■ **Aim of the exercise**
Find the word "loron" in the records below. List each line containing it.
__________________________________________________
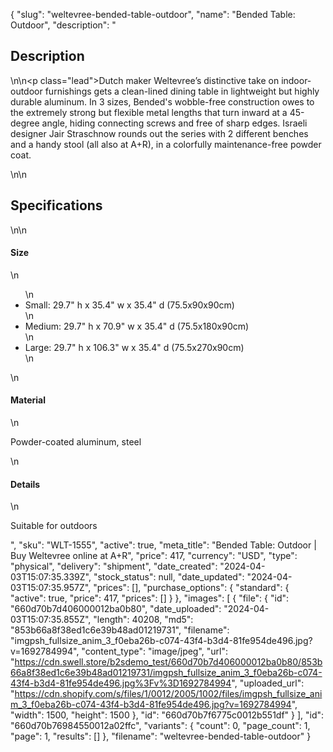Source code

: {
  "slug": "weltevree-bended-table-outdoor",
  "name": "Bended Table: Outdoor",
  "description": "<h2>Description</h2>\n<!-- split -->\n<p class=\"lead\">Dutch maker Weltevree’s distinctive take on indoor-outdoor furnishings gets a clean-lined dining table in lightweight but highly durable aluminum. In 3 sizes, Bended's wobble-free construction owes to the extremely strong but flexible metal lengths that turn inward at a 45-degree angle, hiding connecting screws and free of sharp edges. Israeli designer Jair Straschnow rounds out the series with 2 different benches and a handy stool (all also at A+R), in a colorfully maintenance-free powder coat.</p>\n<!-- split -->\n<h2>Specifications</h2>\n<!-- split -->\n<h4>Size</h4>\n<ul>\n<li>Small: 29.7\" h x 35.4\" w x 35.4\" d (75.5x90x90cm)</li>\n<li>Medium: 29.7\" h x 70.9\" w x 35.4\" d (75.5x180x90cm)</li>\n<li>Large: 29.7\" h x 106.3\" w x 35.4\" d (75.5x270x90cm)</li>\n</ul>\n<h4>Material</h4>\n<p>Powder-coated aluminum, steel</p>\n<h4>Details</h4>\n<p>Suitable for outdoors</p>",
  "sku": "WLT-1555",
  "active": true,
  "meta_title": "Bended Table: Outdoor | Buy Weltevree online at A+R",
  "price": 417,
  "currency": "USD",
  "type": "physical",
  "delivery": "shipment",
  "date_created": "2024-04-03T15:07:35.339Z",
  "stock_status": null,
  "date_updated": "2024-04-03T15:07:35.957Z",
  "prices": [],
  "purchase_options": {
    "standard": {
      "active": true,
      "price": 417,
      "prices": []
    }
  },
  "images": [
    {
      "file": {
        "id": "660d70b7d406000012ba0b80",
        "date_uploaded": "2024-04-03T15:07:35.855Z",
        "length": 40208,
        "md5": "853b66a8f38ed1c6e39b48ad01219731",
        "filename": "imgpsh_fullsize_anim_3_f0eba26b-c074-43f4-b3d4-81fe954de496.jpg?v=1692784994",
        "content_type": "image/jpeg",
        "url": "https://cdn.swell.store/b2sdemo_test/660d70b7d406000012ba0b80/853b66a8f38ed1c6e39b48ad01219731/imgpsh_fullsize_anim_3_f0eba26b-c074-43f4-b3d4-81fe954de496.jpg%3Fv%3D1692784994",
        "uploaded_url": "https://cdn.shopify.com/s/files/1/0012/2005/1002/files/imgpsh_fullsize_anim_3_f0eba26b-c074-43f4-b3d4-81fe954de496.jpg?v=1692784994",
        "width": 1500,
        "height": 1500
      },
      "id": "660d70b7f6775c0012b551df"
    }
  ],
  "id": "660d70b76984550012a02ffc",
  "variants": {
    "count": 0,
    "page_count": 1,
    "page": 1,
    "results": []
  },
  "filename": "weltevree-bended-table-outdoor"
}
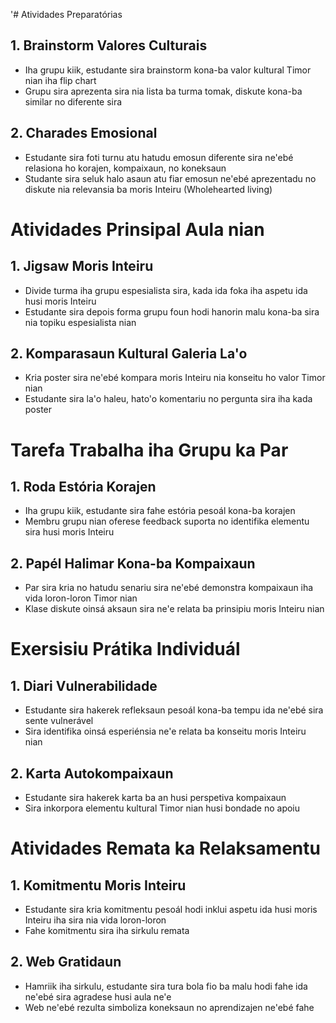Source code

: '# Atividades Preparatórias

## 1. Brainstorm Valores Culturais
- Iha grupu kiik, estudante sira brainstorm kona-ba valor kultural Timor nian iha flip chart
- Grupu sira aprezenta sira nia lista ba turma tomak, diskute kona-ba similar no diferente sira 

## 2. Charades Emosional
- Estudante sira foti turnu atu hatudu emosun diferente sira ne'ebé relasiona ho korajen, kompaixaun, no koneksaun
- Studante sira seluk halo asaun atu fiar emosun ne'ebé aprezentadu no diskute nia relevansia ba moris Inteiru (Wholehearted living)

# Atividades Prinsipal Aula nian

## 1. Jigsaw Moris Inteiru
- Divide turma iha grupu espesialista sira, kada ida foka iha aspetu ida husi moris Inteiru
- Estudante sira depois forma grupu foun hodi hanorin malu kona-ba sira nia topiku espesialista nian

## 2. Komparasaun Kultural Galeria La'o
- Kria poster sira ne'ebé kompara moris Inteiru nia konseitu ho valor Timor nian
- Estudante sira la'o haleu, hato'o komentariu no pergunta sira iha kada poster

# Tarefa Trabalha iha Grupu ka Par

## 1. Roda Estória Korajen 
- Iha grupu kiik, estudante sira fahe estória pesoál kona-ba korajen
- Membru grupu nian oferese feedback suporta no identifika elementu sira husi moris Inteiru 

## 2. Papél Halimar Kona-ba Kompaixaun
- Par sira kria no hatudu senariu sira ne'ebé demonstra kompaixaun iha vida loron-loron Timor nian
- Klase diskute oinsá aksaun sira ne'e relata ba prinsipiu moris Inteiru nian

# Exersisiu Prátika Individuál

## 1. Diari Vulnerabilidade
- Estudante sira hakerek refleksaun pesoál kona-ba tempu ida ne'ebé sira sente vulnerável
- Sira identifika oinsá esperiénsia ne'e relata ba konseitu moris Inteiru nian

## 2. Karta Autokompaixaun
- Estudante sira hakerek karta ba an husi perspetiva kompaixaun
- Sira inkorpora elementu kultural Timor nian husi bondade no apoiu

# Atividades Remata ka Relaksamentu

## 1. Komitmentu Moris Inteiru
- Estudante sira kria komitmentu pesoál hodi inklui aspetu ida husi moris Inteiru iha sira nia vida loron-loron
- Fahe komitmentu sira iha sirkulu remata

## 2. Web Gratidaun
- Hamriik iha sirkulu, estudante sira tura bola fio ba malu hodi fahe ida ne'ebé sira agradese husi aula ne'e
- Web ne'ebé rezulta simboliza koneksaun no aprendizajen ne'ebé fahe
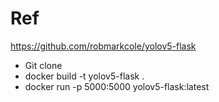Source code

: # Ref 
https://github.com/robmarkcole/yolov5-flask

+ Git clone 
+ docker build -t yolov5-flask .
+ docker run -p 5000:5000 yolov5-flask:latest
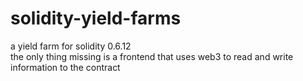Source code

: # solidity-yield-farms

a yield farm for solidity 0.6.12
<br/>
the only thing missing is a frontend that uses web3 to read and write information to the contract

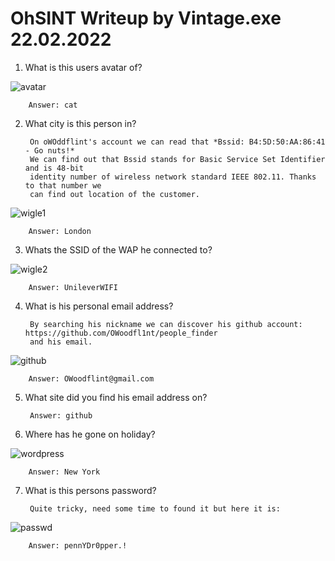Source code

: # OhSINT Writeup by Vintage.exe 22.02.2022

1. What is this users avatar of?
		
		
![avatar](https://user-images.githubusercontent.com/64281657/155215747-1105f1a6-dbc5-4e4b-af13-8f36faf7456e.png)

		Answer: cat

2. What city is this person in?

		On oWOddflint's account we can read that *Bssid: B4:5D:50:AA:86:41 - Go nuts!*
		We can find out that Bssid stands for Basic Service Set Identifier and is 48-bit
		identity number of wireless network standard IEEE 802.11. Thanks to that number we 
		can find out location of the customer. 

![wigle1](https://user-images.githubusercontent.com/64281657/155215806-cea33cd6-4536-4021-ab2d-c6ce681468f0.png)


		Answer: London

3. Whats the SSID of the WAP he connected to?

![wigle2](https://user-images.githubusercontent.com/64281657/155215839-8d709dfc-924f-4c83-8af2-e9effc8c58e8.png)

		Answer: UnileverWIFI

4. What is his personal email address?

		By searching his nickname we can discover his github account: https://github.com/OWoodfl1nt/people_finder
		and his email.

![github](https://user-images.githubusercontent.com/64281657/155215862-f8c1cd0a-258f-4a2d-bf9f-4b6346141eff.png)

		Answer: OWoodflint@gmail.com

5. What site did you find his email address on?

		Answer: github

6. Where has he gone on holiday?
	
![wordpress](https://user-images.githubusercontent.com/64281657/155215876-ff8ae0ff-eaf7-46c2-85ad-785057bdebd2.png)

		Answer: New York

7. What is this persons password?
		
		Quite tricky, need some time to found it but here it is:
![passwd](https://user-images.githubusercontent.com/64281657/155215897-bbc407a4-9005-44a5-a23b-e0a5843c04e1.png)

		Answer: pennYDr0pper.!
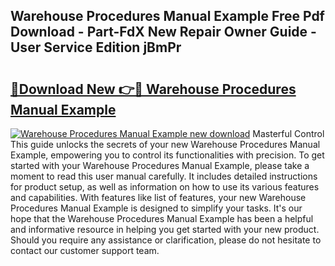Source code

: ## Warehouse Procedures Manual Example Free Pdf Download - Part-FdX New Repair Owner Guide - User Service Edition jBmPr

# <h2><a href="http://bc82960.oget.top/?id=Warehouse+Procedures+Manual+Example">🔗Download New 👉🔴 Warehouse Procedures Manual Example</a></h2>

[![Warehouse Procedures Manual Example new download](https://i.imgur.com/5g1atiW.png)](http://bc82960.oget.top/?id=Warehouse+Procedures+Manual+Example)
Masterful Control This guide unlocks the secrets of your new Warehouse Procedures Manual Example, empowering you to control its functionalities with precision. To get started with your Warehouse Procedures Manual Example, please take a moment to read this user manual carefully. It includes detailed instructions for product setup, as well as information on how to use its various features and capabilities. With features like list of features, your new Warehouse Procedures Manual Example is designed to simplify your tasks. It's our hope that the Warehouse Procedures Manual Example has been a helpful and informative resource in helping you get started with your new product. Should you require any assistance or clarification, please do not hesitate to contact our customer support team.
__________________________________________________
■ **Exercise answer**
- Par sira kria no hatudu senariu sira ne'ebé demonstra kompaixaun iha vida loron-loron Timor nian
- Estudante sira kria komitmentu pesoál hodi inklui aspetu ida husi moris Inteiru iha sira nia vida loron-loron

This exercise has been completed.